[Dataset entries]

--- START ---

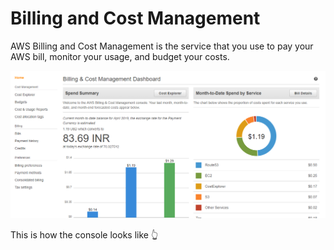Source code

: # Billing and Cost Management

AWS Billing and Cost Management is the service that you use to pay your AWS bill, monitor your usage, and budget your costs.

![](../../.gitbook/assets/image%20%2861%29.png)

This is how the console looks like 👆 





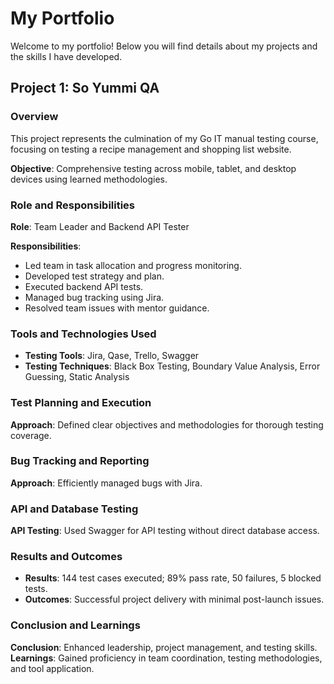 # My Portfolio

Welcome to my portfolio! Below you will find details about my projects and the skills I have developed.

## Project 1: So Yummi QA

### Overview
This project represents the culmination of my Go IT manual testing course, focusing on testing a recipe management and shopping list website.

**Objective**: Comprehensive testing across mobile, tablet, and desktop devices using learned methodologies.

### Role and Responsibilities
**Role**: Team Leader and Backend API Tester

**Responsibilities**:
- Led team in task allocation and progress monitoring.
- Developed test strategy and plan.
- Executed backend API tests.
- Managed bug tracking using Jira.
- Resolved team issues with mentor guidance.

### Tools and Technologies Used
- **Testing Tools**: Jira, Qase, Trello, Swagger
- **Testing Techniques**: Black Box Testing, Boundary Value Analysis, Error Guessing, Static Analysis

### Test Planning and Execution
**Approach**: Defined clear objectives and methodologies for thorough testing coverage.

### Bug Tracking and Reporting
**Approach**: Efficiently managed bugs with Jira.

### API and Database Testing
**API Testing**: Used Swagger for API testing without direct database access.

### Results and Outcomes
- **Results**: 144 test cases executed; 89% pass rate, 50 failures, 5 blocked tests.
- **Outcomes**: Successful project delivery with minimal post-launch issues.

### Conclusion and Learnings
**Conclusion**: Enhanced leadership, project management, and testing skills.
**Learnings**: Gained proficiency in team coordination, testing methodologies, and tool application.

--- END ---
--- START ---

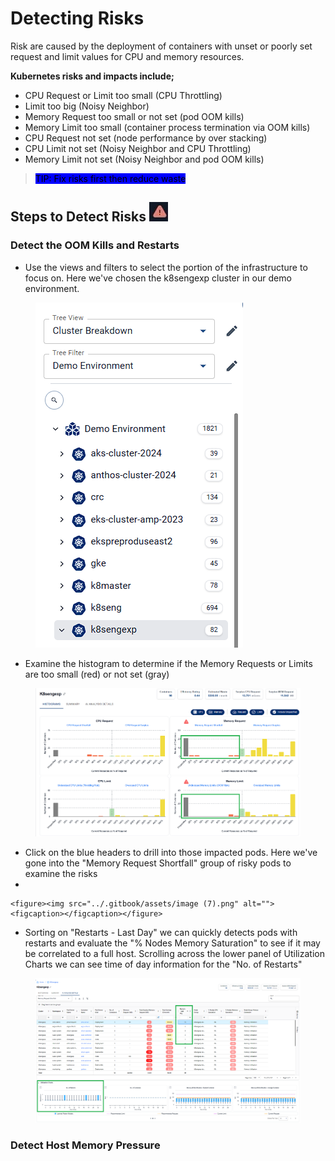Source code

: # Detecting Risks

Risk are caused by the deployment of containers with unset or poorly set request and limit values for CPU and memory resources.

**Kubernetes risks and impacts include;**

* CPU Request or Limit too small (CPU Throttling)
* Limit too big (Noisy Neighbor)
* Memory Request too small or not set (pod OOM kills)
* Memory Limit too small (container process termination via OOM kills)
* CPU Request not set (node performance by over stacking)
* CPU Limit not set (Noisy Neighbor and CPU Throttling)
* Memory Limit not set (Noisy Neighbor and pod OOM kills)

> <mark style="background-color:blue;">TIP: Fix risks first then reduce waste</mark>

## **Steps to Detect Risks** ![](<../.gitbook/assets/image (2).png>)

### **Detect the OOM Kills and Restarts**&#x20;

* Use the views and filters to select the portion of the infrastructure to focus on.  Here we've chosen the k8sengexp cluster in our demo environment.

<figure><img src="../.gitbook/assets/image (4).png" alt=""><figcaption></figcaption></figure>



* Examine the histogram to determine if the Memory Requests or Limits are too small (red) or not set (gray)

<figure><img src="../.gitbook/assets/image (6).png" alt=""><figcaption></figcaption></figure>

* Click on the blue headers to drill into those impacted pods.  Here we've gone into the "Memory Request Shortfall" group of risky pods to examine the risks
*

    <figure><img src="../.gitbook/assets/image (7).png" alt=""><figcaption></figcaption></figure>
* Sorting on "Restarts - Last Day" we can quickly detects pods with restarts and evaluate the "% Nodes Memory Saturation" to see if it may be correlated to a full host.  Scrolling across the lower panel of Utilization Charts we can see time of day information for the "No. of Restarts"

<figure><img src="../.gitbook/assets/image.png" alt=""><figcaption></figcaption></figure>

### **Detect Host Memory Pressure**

--- END ---
--- START ---

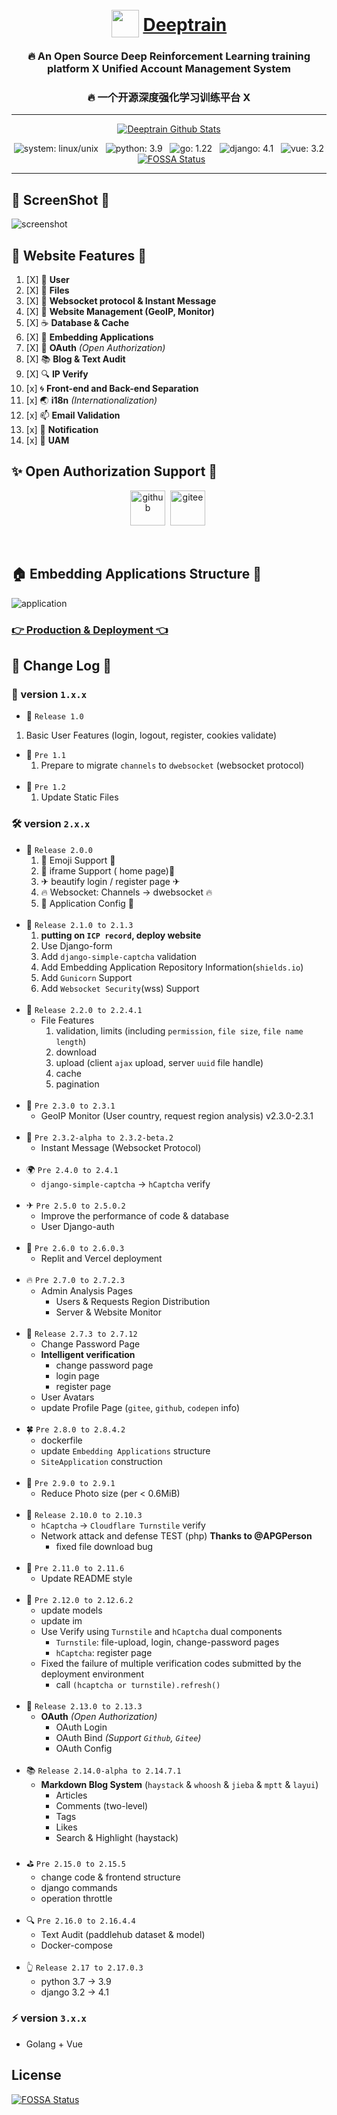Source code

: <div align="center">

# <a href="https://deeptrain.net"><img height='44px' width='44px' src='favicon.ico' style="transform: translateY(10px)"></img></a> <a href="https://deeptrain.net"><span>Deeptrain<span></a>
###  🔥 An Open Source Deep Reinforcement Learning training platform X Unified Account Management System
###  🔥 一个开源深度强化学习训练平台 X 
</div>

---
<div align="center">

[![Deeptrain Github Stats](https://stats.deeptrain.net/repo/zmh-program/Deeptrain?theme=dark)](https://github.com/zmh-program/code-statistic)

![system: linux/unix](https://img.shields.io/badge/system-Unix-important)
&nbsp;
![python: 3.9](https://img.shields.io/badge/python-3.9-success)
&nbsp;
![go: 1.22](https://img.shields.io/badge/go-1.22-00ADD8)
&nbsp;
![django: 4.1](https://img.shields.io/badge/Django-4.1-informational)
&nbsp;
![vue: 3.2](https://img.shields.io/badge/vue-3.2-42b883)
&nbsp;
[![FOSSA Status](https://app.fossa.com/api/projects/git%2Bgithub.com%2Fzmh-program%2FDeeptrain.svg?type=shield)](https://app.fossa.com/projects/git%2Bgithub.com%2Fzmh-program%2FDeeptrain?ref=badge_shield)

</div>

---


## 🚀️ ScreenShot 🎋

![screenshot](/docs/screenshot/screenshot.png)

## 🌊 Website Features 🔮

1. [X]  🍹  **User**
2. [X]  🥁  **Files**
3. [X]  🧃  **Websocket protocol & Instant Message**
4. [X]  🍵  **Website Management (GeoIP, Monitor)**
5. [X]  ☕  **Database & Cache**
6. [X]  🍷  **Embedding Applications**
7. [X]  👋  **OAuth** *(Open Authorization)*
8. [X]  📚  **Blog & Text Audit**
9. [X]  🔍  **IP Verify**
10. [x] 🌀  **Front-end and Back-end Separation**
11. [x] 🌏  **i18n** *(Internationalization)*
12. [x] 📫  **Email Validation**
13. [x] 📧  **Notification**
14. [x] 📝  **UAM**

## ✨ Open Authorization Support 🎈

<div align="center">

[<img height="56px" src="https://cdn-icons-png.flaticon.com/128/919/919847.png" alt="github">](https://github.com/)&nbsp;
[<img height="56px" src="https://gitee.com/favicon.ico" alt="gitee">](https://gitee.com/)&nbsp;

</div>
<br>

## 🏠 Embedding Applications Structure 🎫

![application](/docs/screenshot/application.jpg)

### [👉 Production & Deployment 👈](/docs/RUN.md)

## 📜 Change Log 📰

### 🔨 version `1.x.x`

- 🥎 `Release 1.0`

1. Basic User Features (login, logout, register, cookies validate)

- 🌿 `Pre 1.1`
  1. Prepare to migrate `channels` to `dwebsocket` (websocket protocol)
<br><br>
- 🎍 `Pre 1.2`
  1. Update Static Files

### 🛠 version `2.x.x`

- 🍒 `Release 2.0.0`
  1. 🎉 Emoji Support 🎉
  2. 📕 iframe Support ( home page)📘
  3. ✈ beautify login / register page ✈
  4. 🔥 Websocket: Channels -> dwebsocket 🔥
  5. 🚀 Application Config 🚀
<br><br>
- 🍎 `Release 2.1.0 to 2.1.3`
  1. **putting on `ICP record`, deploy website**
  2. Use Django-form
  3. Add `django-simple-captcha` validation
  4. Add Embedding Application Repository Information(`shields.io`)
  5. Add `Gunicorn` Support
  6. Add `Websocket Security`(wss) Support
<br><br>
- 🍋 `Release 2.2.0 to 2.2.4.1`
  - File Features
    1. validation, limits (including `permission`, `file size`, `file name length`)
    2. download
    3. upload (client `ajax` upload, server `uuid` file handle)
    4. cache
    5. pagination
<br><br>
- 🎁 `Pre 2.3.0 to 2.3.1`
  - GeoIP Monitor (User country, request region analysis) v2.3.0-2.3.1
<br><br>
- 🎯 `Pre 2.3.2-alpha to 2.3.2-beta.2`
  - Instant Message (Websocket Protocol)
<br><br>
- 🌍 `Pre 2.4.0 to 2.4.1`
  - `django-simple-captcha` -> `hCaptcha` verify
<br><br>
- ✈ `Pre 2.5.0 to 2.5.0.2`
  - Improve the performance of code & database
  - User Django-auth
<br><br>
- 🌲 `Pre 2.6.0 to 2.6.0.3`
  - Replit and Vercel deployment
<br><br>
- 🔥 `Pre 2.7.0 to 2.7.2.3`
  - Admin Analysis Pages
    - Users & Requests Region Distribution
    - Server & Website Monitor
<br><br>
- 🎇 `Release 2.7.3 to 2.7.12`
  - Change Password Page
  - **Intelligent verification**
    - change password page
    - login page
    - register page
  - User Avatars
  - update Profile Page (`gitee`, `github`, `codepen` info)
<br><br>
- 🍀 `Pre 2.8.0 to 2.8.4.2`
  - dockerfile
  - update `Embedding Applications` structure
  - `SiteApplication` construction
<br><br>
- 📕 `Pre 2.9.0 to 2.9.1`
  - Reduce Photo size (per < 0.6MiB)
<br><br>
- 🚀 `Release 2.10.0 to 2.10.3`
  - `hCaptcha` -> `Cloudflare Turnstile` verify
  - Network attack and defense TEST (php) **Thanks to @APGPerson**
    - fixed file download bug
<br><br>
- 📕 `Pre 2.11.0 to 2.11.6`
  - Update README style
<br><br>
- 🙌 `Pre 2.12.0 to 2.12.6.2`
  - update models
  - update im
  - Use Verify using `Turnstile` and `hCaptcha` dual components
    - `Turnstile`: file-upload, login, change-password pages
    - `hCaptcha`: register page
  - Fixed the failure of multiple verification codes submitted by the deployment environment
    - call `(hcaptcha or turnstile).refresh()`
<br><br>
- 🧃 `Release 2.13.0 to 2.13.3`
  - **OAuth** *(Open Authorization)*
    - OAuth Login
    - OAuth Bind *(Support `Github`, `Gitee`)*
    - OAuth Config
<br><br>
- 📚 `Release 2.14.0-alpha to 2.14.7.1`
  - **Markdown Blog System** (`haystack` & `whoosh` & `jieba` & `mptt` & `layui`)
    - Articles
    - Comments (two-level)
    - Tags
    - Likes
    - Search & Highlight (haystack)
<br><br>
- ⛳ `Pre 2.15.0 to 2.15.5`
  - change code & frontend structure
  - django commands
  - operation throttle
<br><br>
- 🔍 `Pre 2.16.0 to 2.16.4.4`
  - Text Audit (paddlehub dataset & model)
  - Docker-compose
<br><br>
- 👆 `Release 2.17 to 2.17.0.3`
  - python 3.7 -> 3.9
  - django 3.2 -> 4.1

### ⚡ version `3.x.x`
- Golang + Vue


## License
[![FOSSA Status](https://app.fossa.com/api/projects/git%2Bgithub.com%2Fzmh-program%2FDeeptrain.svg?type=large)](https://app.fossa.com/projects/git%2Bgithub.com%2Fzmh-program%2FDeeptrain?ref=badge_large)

--- END ---

» **Your task**: From the entries above, pull out each line that includes "Text".

» **Task result**:
8. [X]  📚  **Blog & Text Audit**
  - Text Audit (paddlehub dataset & model)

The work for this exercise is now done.